Gather the lines below that include the string "consistent", copying each in full.

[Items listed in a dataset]
★ ★ ★ ★
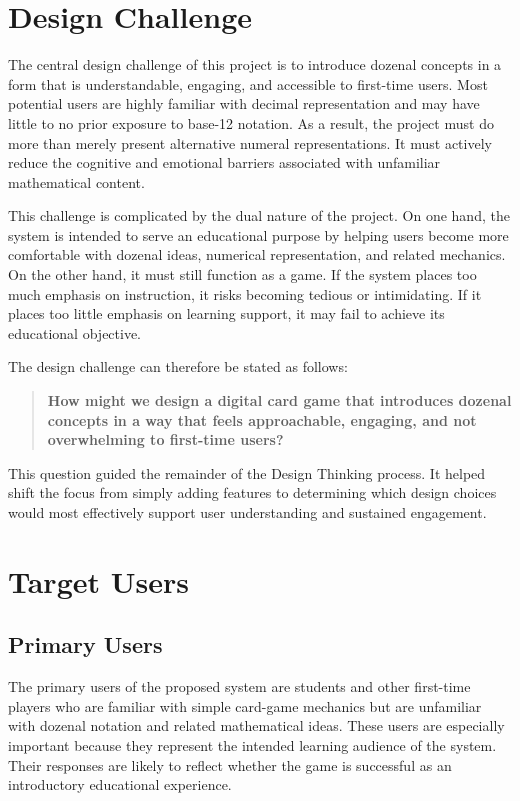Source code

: \documentclass[12pt]{article}
\begin{document}
    \section{Design Challenge}

    The central design challenge of this project is to introduce dozenal concepts in a form that is understandable, engaging, and accessible to first-time users. Most potential users are highly familiar with decimal representation and may have little to no prior exposure to base-12 notation. As a result, the project must do more than merely present alternative numeral representations. It must actively reduce the cognitive and emotional barriers associated with unfamiliar mathematical content.

    This challenge is complicated by the dual nature of the project. On one hand, the system is intended to serve an educational purpose by helping users become more comfortable with dozenal ideas, numerical representation, and related mechanics. On the other hand, it must still function as a game. If the system places too much emphasis on instruction, it risks becoming tedious or intimidating. If it places too little emphasis on learning support, it may fail to achieve its educational objective.

    The design challenge can therefore be stated as follows:

    \begin{quote}
        \textbf{How might we design a digital card game that introduces dozenal concepts in a way that feels approachable, engaging, and not overwhelming to first-time users?}
    \end{quote}

    This question guided the remainder of the Design Thinking process. It helped shift the focus from simply adding features to determining which design choices would most effectively support user understanding and sustained engagement.

    \section{Target Users}

    \subsection{Primary Users}

    The primary users of the proposed system are students and other first-time players who are familiar with simple card-game mechanics but are unfamiliar with dozenal notation and related mathematical ideas. These users are especially important because they represent the intended learning audience of the system. Their responses are likely to reflect whether the game is successful as an introductory educational experience.
\end{document}
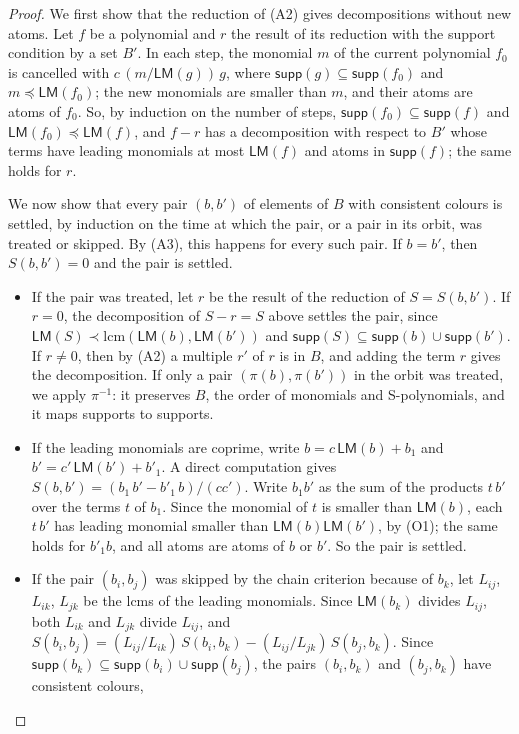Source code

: \documentclass[12pt,a4paper,article]{memoir}
\newcommand{\supp}{\mathsf{supp}}
\newcommand{\LM}{\mathsf{LM}}
\theoremstyle{definition}
\begin{document}
\begin{proof}
We first show that the reduction of (A2) gives decompositions without new atoms.
Let $f$ be a polynomial and $r$ the result of its reduction with the support condition by a set $B'$.
In each step, the monomial $m$ of the current polynomial $f_0$ is cancelled with $c\,(m / \LM(g))\, g$,
where $\supp(g) \subseteq \supp(f_0)$ and $m \preceq \LM(f_0)$;
the new monomials are smaller than $m$, and their atoms are atoms of $f_0$.
So, by induction on the number of steps, $\supp(f_0) \subseteq \supp(f)$ and $\LM(f_0) \preceq \LM(f)$,
and $f - r$ has a decomposition with respect to $B'$ whose terms have leading monomials at most $\LM(f)$
and atoms in $\supp(f)$; the same holds for $r$.

We now show that every pair $(b, b')$ of elements of $B$ with consistent colours is settled,
by induction on the time at which the pair, or a pair in its orbit, was treated or skipped.
By (A3), this happens for every such pair.
If $b = b'$, then $S(b, b') = 0$ and the pair is settled.
\begin{itemize}
\item If the pair was treated, let $r$ be the result of the reduction of $S = S(b, b')$.
If $r = 0$, the decomposition of $S - r = S$ above settles the pair,
since $\LM(S) \prec \mathrm{lcm}(\LM(b), \LM(b'))$ and $\supp(S) \subseteq \supp(b) \cup \supp(b')$.
If $r \neq 0$, then by (A2) a multiple $r'$ of $r$ is in $B$, and adding the term $r$ gives the decomposition.
If only a pair $(\pi(b), \pi(b'))$ in the orbit was treated, we apply $\pi^{-1}$:
it preserves $B$, the order of monomials and S-polynomials, and it maps supports to supports.
\item If the leading monomials are coprime, write $b = c\,\LM(b) + b_1$ and $b' = c'\,\LM(b') + b'_1$.
A direct computation gives $S(b, b') = (b_1\, b' - b'_1\, b)/(c c')$.
Write $b_1 b'$ as the sum of the products $t\, b'$ over the terms $t$ of $b_1$.
Since the monomial of $t$ is smaller than $\LM(b)$, each $t\, b'$ has leading monomial smaller than $\LM(b)\LM(b')$, by (O1);
the same holds for $b'_1 b$, and all atoms are atoms of $b$ or $b'$. So the pair is settled.
\item If the pair $(b_i, b_j)$ was skipped by the chain criterion because of $b_k$,
let $L_{ij}$, $L_{ik}$, $L_{jk}$ be the lcms of the leading monomials.
Since $\LM(b_k)$ divides $L_{ij}$, both $L_{ik}$ and $L_{jk}$ divide $L_{ij}$, and
$S(b_i, b_j) = (L_{ij}/L_{ik})\, S(b_i, b_k) - (L_{ij}/L_{jk})\, S(b_j, b_k)$.
Since $\supp(b_k) \subseteq \supp(b_i) \cup \supp(b_j)$, the pairs $(b_i, b_k)$ and $(b_j, b_k)$ have consistent colours,

\end{itemize}
\end{proof}
\end{document}

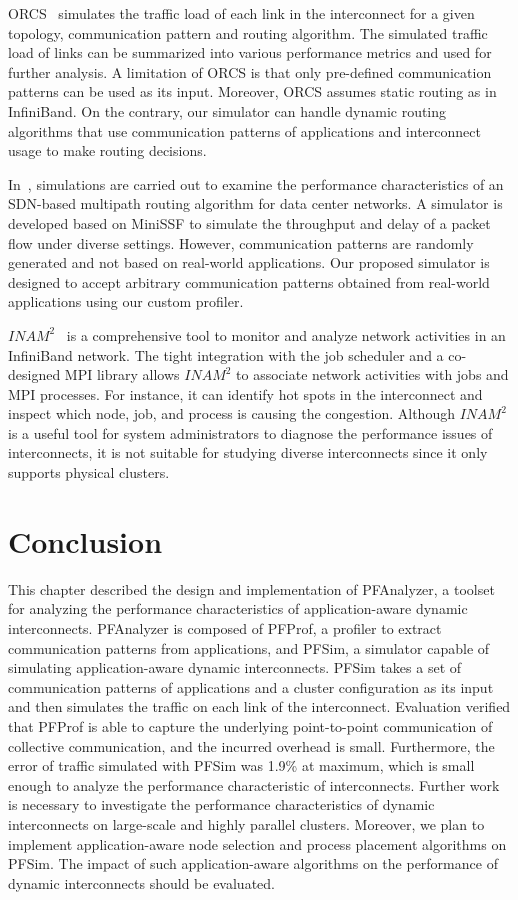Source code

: ORCS~\autocite{Schneider2009} simulates the traffic load of each link in
the interconnect for a given topology, communication pattern and routing
algorithm. The simulated traffic load of links can be summarized into
various performance metrics and used for further analysis. A limitation
of ORCS is that only pre-defined communication patterns can be used as
its input. Moreover, ORCS assumes static routing as in InfiniBand. On
the contrary, our simulator can handle dynamic routing algorithms that
use communication patterns of applications and interconnect usage to
make routing decisions.

In~\autocite{Jo2015}, simulations are carried out to examine the
performance characteristics of an SDN-based multipath routing algorithm
for data center networks. A simulator is developed based on MiniSSF to
simulate the throughput and delay of a packet flow under diverse
settings. However, communication patterns are randomly generated and not
based on real-world applications. Our proposed simulator is designed to
accept arbitrary communication patterns obtained from real-world
applications using our custom profiler.

\(\mathit{INAM}^2\)~\autocite{Subramoni2016} is a comprehensive tool to
monitor and analyze network activities in an InfiniBand network. The
tight integration with the job scheduler and a co-designed MPI library
allows \(\mathit{INAM}^2\) to associate network activities with jobs and
MPI processes. For instance, it can identify hot spots in the
interconnect and inspect which node, job, and process is causing the
congestion. Although \(\mathit{INAM}^2\) is a useful tool for system
administrators to diagnose the performance issues of interconnects, it
is not suitable for studying diverse interconnects since it only
supports physical clusters.

\section{Conclusion}\label{sec:ii-conclusion}

This chapter described the design and implementation of PFAnalyzer, a
toolset for analyzing the performance characteristics of
application-aware dynamic interconnects. PFAnalyzer is composed of
PFProf, a profiler to extract communication patterns from applications,
and PFSim, a simulator capable of simulating application-aware dynamic
interconnects. PFSim takes a set of communication patterns of
applications and a cluster configuration as its input and then simulates
the traffic on each link of the interconnect. Evaluation verified that PFProf
is able to capture the underlying point-to-point communication of collective
communication, and the incurred overhead is small. Furthermore, the error
of traffic simulated with PFSim was 1.9\% at maximum, which is small enough to
analyze the performance characteristic of interconnects.
Further work is necessary to investigate the performance characteristics
of dynamic interconnects on large-scale and highly parallel clusters.
Moreover, we plan to implement application-aware node selection and
process placement algorithms on PFSim. The impact of such
application-aware algorithms on the performance of dynamic interconnects
should be evaluated.
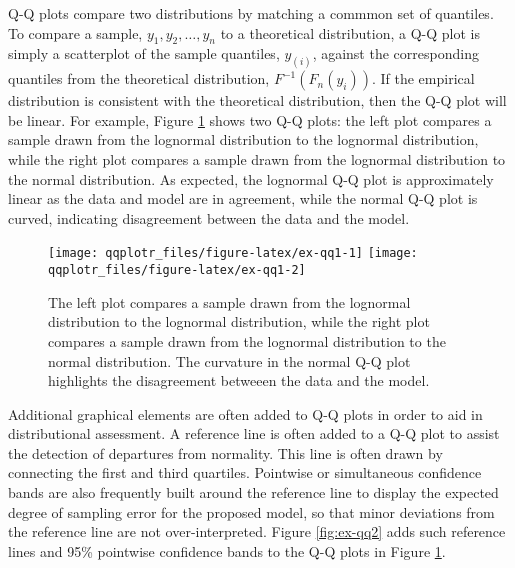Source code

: Q-Q plots compare two distributions by matching a commmon set of
quantiles. To compare a sample, \(y_1, y_2, \ldots, y_n\) to a
theoretical distribution, a Q-Q plot is simply a scatterplot of the
sample quantiles, \(y_{(i)}\), against the corresponding quantiles from
the theoretical distribution, \(F^{-1}\left( F_n(y_i) \right)\). If the
empirical distribution is consistent with the theoretical distribution,
then the Q-Q plot will be linear. For example, Figure \ref{fig:ex-qq1}
shows two Q-Q plots: the left plot compares a sample drawn from the
lognormal distribution to the lognormal distribution, while the right
plot compares a sample drawn from the lognormal distribution to the
normal distribution. As expected, the lognormal Q-Q plot is
approximately linear as the data and model are in agreement, while the
normal Q-Q plot is curved, indicating disagreement between the data and
the model.

\begin{Schunk}
\begin{figure}

{\centering \texttt{[image: qqplotr\_files/figure-latex/ex-qq1-1]} \texttt{[image: qqplotr\_files/figure-latex/ex-qq1-2]} 

}

\caption[The left plot compares a sample drawn from the lognormal distribution to the lognormal distribution, while the right plot compares a sample drawn from the lognormal distribution to the normal distribution]{The left plot compares a sample drawn from the lognormal distribution to the lognormal distribution, while the right plot compares a sample drawn from the lognormal distribution to the normal distribution. The curvature in the normal Q-Q plot highlights the disagreement betweeen the data and the model.}\label{fig:ex-qq1}
\end{figure}
\end{Schunk}

Additional graphical elements are often added to Q-Q plots in order to
aid in distributional assessment. A reference line is often added to a
Q-Q plot to assist the detection of departures from normality. This line
is often drawn by connecting the first and third quartiles. Pointwise or
simultaneous confidence bands are also frequently built around the
reference line to display the expected degree of sampling error for the
proposed model, so that minor deviations from the reference line are not
over-interpreted. Figure \ref{fig:ex-qq2} adds such reference lines and
95\% pointwise confidence bands to the Q-Q plots in Figure
\ref{fig:ex-qq1}.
★ ★ ★ ★
▸ Written reply
We now show that every pair $(b, b')$ of elements of $B$ with consistent colours is settled,
Since $\supp(b_k) \subseteq \supp(b_i) \cup \supp(b_j)$, the pairs $(b_i, b_k)$ and $(b_j, b_k)$ have consistent colours,
empirical distribution is consistent with the theoretical distribution,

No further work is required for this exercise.